### TASK
Go through the material and return every line that contains the string "heißt".

### GIVEN RECORDS
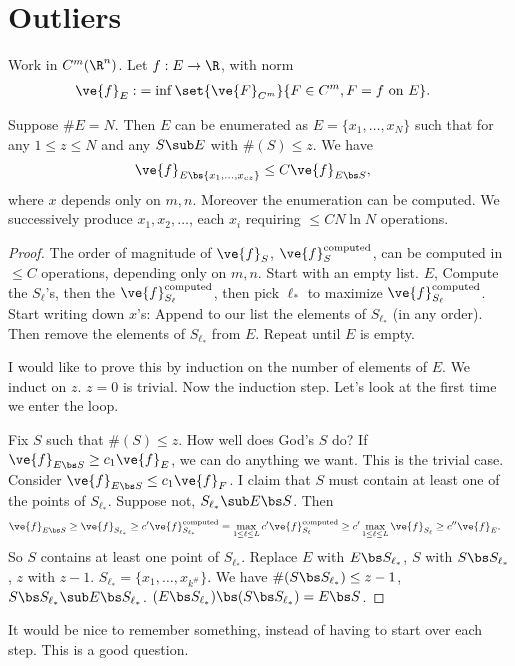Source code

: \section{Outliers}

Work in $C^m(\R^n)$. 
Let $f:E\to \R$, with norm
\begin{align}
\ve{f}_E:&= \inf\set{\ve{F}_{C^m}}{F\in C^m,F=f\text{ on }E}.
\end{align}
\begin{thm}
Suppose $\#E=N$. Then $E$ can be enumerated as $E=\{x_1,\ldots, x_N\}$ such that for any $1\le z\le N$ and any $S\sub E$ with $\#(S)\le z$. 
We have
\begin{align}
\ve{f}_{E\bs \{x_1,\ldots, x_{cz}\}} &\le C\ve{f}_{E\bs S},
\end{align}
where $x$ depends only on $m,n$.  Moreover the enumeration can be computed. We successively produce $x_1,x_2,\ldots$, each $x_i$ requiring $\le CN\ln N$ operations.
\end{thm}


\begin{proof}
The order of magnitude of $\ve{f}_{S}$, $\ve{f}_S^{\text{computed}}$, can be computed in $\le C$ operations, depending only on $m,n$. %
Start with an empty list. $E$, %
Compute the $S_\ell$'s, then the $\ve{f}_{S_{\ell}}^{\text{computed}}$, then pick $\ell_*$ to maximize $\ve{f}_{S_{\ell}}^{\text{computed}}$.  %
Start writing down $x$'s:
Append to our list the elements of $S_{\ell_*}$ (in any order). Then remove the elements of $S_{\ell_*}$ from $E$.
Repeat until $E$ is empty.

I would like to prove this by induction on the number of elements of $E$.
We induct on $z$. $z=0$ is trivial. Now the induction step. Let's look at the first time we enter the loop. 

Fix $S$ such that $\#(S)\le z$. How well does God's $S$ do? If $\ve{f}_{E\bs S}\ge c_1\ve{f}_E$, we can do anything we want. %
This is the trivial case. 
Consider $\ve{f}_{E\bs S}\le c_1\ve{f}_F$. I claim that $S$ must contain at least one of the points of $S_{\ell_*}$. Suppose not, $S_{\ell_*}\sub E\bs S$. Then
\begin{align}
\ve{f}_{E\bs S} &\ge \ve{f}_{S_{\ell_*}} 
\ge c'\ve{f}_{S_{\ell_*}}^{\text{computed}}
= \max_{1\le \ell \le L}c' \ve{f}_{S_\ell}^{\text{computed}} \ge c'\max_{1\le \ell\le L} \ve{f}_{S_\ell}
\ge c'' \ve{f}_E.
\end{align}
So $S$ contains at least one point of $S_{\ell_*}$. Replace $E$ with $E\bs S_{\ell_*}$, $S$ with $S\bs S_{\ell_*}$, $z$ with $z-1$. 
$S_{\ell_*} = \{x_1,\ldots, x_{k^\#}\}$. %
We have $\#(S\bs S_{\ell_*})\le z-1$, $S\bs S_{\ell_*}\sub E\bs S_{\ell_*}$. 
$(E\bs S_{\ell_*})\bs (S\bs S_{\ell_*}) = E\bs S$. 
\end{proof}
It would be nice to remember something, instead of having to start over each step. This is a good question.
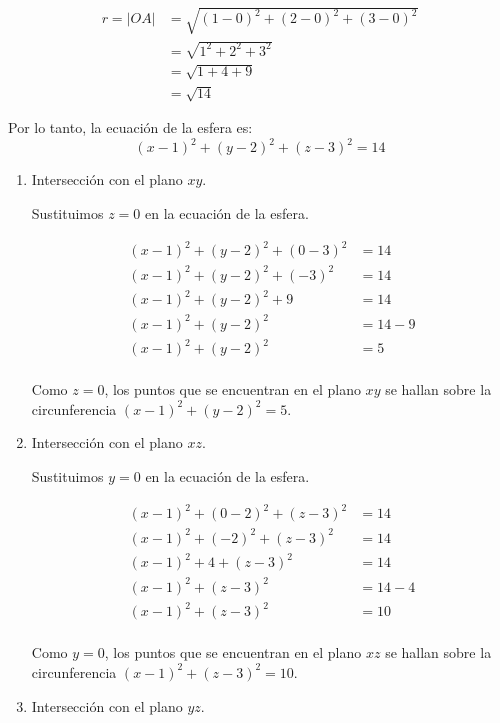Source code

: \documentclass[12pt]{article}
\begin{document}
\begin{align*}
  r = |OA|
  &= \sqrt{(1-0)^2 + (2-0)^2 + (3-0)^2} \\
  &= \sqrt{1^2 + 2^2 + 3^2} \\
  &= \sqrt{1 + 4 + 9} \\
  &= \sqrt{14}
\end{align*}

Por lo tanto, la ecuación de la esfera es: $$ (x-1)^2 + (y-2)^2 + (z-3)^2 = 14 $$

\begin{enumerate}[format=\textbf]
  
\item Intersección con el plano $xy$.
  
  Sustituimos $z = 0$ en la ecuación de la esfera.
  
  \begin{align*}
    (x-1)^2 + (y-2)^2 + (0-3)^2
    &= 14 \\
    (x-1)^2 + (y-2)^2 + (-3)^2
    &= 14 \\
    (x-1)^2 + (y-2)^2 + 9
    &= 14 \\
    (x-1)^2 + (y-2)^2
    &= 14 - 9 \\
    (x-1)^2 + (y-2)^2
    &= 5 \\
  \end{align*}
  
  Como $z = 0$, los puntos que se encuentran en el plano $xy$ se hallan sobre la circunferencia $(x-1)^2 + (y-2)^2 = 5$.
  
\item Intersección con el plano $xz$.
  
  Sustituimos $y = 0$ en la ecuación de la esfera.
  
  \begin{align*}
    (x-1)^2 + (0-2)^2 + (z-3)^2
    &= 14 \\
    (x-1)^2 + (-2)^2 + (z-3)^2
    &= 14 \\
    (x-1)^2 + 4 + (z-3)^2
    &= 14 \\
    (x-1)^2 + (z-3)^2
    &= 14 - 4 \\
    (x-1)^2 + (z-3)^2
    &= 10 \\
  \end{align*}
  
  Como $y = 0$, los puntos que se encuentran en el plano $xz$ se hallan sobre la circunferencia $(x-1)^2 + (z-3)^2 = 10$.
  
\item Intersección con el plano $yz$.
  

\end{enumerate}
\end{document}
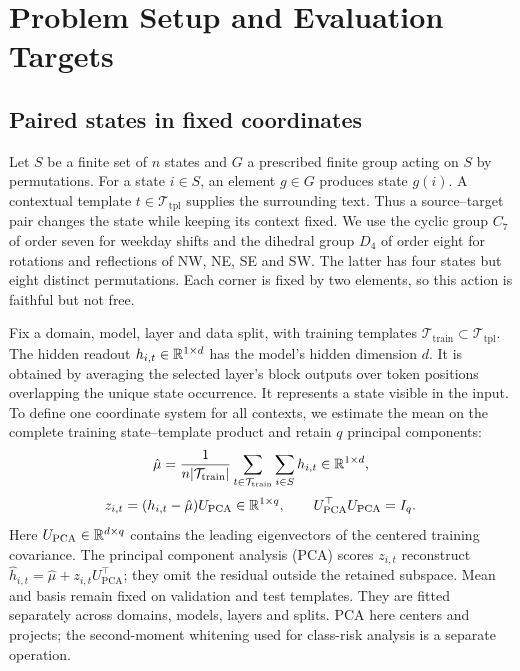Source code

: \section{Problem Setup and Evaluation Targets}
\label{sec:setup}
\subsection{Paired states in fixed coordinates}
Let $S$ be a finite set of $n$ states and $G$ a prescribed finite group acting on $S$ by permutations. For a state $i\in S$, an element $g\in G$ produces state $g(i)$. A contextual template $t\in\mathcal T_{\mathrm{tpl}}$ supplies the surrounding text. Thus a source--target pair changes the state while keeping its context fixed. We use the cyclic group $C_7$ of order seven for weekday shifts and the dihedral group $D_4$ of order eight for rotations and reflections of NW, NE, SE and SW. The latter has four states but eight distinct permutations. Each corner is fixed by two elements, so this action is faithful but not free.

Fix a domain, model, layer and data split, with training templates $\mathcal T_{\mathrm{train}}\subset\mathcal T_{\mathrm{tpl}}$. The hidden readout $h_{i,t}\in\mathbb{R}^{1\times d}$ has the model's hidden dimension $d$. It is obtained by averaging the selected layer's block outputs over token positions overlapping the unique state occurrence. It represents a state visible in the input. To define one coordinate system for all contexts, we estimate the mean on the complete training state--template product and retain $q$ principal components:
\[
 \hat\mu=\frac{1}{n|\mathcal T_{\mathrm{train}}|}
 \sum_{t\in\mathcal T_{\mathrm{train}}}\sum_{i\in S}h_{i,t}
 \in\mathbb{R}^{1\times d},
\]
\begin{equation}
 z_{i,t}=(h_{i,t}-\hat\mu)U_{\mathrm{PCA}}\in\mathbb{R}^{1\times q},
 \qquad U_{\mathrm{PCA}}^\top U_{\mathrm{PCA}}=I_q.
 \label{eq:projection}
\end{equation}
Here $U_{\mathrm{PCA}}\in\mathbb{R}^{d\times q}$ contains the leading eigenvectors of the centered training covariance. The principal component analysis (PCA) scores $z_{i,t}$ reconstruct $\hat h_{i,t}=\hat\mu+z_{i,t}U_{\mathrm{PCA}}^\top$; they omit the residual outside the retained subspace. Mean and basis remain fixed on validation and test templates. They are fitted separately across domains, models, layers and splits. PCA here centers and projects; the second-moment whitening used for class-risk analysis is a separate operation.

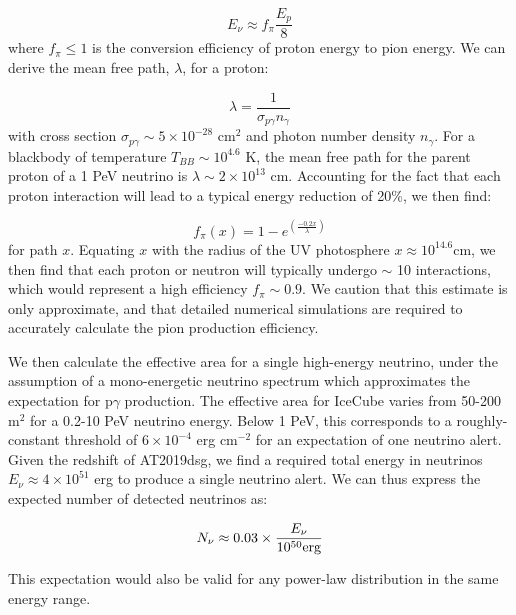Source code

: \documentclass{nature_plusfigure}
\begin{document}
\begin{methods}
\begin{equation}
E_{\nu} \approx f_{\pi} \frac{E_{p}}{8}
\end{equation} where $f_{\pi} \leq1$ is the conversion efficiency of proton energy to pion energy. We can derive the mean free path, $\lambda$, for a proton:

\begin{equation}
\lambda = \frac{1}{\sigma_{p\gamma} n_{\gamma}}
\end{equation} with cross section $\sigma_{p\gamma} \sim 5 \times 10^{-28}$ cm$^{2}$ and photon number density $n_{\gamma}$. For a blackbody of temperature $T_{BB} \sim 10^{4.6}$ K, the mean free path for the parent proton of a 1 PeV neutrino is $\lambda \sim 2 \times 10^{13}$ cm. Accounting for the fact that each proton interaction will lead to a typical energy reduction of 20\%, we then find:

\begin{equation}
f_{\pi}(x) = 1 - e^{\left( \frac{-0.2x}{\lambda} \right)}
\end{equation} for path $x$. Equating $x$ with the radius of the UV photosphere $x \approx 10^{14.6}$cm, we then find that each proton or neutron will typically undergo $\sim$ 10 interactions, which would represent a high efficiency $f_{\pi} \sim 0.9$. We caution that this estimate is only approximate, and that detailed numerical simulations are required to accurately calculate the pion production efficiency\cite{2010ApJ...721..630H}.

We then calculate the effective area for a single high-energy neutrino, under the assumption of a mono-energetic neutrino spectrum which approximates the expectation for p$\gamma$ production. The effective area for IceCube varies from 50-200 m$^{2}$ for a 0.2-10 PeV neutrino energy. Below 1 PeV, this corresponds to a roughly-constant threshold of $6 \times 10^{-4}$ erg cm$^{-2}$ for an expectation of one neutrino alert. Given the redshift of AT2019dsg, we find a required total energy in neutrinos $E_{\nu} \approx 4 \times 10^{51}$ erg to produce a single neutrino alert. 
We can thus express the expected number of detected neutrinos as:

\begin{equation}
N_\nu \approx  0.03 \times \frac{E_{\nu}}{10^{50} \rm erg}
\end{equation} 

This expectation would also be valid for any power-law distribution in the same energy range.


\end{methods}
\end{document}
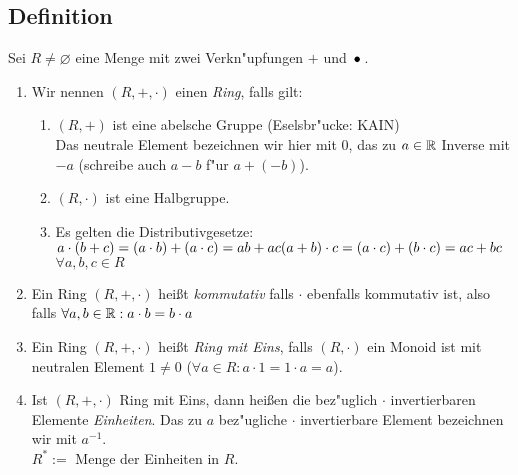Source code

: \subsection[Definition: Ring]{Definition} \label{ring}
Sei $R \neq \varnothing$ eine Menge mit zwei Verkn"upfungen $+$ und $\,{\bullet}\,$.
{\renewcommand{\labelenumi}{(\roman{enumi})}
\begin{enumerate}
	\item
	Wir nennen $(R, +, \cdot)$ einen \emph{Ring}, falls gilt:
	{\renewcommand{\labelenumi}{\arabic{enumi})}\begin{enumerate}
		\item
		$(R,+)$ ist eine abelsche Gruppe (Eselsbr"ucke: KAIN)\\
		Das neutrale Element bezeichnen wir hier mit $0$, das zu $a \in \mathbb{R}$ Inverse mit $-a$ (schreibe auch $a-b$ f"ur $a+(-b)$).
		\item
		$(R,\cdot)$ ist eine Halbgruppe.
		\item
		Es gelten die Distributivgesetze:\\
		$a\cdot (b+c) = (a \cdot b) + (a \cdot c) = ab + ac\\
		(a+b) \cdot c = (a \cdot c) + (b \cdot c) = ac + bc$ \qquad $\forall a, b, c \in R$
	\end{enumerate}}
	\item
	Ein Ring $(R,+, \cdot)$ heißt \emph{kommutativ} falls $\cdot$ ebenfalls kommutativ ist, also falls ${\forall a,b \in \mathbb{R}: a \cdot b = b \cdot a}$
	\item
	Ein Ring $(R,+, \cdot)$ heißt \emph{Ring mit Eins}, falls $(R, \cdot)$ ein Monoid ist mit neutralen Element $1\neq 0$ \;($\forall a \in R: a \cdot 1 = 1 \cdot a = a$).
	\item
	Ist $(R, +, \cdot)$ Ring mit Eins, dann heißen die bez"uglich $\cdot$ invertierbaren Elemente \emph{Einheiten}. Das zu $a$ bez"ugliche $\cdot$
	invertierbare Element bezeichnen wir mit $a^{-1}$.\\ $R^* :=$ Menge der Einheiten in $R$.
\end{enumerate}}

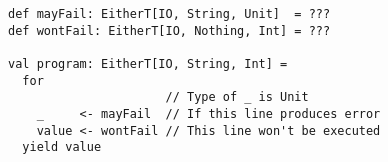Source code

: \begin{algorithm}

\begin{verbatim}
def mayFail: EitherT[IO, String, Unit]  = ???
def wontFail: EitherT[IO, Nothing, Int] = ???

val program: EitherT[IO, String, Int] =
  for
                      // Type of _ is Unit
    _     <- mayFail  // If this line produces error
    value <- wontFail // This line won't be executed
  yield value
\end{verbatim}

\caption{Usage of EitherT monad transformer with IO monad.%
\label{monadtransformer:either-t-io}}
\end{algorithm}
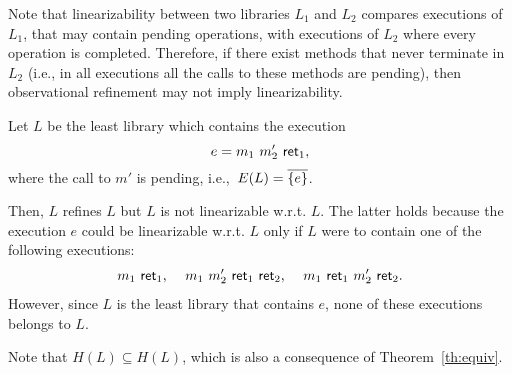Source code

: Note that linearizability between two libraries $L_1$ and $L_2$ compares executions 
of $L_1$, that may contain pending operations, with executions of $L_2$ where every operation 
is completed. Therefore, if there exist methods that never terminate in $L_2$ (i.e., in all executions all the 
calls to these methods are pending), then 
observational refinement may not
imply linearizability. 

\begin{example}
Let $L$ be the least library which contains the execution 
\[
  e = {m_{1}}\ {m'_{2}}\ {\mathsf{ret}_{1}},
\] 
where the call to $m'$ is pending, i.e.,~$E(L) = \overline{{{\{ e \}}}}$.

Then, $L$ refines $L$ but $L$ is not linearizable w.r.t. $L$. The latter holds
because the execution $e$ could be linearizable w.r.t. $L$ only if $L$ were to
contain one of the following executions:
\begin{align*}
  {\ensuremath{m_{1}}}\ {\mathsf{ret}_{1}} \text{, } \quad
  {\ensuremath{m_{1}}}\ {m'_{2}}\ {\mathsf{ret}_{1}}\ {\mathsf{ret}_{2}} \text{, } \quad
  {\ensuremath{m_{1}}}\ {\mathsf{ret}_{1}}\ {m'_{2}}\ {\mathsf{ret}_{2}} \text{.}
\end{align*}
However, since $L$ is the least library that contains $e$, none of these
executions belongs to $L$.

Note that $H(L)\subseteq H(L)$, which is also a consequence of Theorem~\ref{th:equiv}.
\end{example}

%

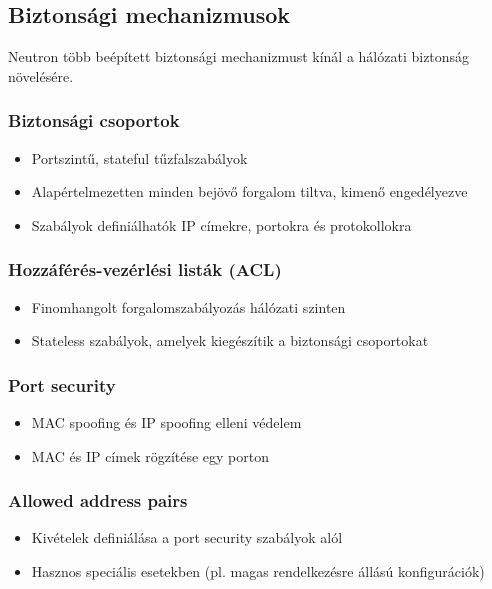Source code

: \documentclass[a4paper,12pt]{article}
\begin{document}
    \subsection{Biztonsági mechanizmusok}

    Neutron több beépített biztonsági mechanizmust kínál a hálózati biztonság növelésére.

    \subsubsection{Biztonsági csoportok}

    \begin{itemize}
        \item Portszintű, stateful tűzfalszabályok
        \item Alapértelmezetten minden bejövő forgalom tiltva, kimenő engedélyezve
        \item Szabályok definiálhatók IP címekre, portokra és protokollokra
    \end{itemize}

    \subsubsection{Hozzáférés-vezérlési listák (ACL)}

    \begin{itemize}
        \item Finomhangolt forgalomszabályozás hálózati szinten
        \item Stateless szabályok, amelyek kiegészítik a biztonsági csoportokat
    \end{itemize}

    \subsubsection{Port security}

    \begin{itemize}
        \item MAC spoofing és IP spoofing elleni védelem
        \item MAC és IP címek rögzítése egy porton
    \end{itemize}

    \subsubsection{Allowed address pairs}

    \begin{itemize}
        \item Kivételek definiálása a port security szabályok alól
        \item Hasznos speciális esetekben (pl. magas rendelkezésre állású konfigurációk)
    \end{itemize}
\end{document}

### SOLVED EXERCISE
	Ein Ring $(R,+, \cdot)$ heißt \emph{kommutativ} falls $\cdot$ ebenfalls kommutativ ist, also falls ${\forall a,b \in \mathbb{R}: a \cdot b = b \cdot a}$
	Ein Ring $(R,+, \cdot)$ heißt \emph{Ring mit Eins}, falls $(R, \cdot)$ ein Monoid ist mit neutralen Element $1\neq 0$ \;($\forall a \in R: a \cdot 1 = 1 \cdot a = a$).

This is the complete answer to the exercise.